Tajikistan-Afghanistan. A border on the edge of the Pamir
The Centre de Recherches Europes-Eurasie-CREE (Inalco) is pleased to announce the publication of Mélanie Sadozaï's book, Tajikistan-Afghanistan. Une frontière aux confins du Pamir published by Presses universitaires de la Méditerranée (PULM).
Book presentation text
What if Afghanistan represented a boon rather than a danger? While a decades-long conflict rages across almost the entire country, the high Pamir Mountains in the north of the country have been preserved from violence and chaos. The physical and political isolation of the Pamir minorities has produced intense contacts on both sides of the Amu Darya, separating Afghanistan from Tajikistan.
From the arrival of NATO troops in Afghanistan to the return to power of the Taliban, cross-border markets, medical mobility and family crossings mark the landscape of a border fiercely associated with drug trafficking and instability.

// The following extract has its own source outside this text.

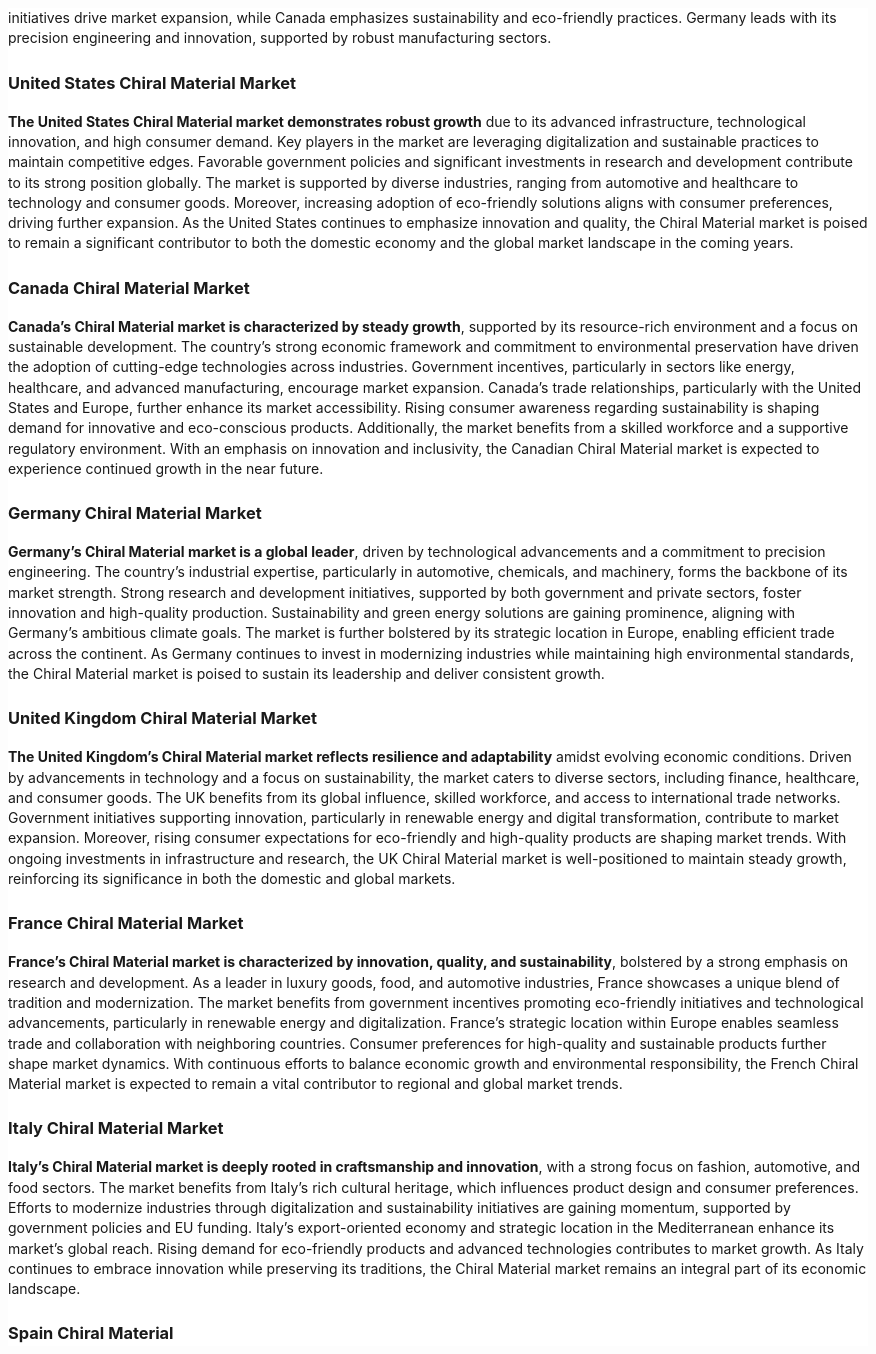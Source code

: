 initiatives drive market expansion, while Canada emphasizes sustainability and eco-friendly practices. Germany leads with its precision engineering and innovation, supported by robust manufacturing sectors.</span></em></p></blockquote><h3><strong>United States Chiral Material Market</strong></h3><p><strong>The United States Chiral Material market demonstrates robust growth</strong> due to its advanced infrastructure, technological innovation, and high consumer demand. Key players in the market are leveraging digitalization and sustainable practices to maintain competitive edges. Favorable government policies and significant investments in research and development contribute to its strong position globally. The market is supported by diverse industries, ranging from automotive and healthcare to technology and consumer goods. Moreover, increasing adoption of eco-friendly solutions aligns with consumer preferences, driving further expansion. As the United States continues to emphasize innovation and quality, the Chiral Material market is poised to remain a significant contributor to both the domestic economy and the global market landscape in the coming years.</p><h3><strong>Canada Chiral Material Market</strong></h3><p><strong>Canada&rsquo;s Chiral Material market is characterized by steady growth</strong>, supported by its resource-rich environment and a focus on sustainable development. The country&rsquo;s strong economic framework and commitment to environmental preservation have driven the adoption of cutting-edge technologies across industries. Government incentives, particularly in sectors like energy, healthcare, and advanced manufacturing, encourage market expansion. Canada&rsquo;s trade relationships, particularly with the United States and Europe, further enhance its market accessibility. Rising consumer awareness regarding sustainability is shaping demand for innovative and eco-conscious products. Additionally, the market benefits from a skilled workforce and a supportive regulatory environment. With an emphasis on innovation and inclusivity, the Canadian Chiral Material market is expected to experience continued growth in the near future.</p><h3><strong>Germany Chiral Material Market</strong></h3><p><strong>Germany&rsquo;s Chiral Material market is a global leader</strong>, driven by technological advancements and a commitment to precision engineering. The country&rsquo;s industrial expertise, particularly in automotive, chemicals, and machinery, forms the backbone of its market strength. Strong research and development initiatives, supported by both government and private sectors, foster innovation and high-quality production. Sustainability and green energy solutions are gaining prominence, aligning with Germany&rsquo;s ambitious climate goals. The market is further bolstered by its strategic location in Europe, enabling efficient trade across the continent. As Germany continues to invest in modernizing industries while maintaining high environmental standards, the Chiral Material market is poised to sustain its leadership and deliver consistent growth.</p><h3><strong>United Kingdom Chiral Material Market</strong></h3><p><strong>The United Kingdom&rsquo;s Chiral Material market reflects resilience and adaptability</strong> amidst evolving economic conditions. Driven by advancements in technology and a focus on sustainability, the market caters to diverse sectors, including finance, healthcare, and consumer goods. The UK benefits from its global influence, skilled workforce, and access to international trade networks. Government initiatives supporting innovation, particularly in renewable energy and digital transformation, contribute to market expansion. Moreover, rising consumer expectations for eco-friendly and high-quality products are shaping market trends. With ongoing investments in infrastructure and research, the UK Chiral Material market is well-positioned to maintain steady growth, reinforcing its significance in both the domestic and global markets.</p><h3><strong>France Chiral Material Market</strong></h3><p><strong>France&rsquo;s Chiral Material market is characterized by innovation, quality, and sustainability</strong>, bolstered by a strong emphasis on research and development. As a leader in luxury goods, food, and automotive industries, France showcases a unique blend of tradition and modernization. The market benefits from government incentives promoting eco-friendly initiatives and technological advancements, particularly in renewable energy and digitalization. France&rsquo;s strategic location within Europe enables seamless trade and collaboration with neighboring countries. Consumer preferences for high-quality and sustainable products further shape market dynamics. With continuous efforts to balance economic growth and environmental responsibility, the French Chiral Material market is expected to remain a vital contributor to regional and global market trends.</p><h3><strong>Italy Chiral Material Market</strong></h3><p><strong>Italy&rsquo;s Chiral Material market is deeply rooted in craftsmanship and innovation</strong>, with a strong focus on fashion, automotive, and food sectors. The market benefits from Italy&rsquo;s rich cultural heritage, which influences product design and consumer preferences. Efforts to modernize industries through digitalization and sustainability initiatives are gaining momentum, supported by government policies and EU funding. Italy&rsquo;s export-oriented economy and strategic location in the Mediterranean enhance its market&rsquo;s global reach. Rising demand for eco-friendly products and advanced technologies contributes to market growth. As Italy continues to embrace innovation while preserving its traditions, the Chiral Material market remains an integral part of its economic landscape.</p><h3><strong>Spain Chiral Material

These exchanges guarantee the survival of border communities abandoned by central regimes perceived as obsolete and corrupt.

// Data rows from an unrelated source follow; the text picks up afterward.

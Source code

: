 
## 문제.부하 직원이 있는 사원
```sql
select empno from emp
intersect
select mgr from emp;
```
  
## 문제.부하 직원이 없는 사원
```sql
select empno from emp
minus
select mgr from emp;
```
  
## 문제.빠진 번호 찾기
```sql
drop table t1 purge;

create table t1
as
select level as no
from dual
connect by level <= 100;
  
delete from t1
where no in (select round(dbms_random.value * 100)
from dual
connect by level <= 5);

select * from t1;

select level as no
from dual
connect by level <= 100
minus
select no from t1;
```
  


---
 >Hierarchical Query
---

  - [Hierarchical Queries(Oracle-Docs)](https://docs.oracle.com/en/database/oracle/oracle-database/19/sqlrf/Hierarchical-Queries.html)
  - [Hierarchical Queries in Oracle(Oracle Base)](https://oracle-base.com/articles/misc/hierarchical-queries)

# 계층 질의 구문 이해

How can a supposedly dangerous border offer opportunities to its inhabitants? Who are the actors fostering these new cross-border connections? Supported by extensive ethnographic surveys of this high-altitude border, this work plunges us into the everyday life of a reclusive but connected place, and deconstructs the presuppositions associated with so-called "sensitive" borders.
Author of the book
Mélanie Sadozaï is a PhD in political science and international relations from INALCO and a teacher-researcher at the University of Regensburg. Her work focuses on cross-border relations in Pamir, where she has been conducting ethnographic research since 2014.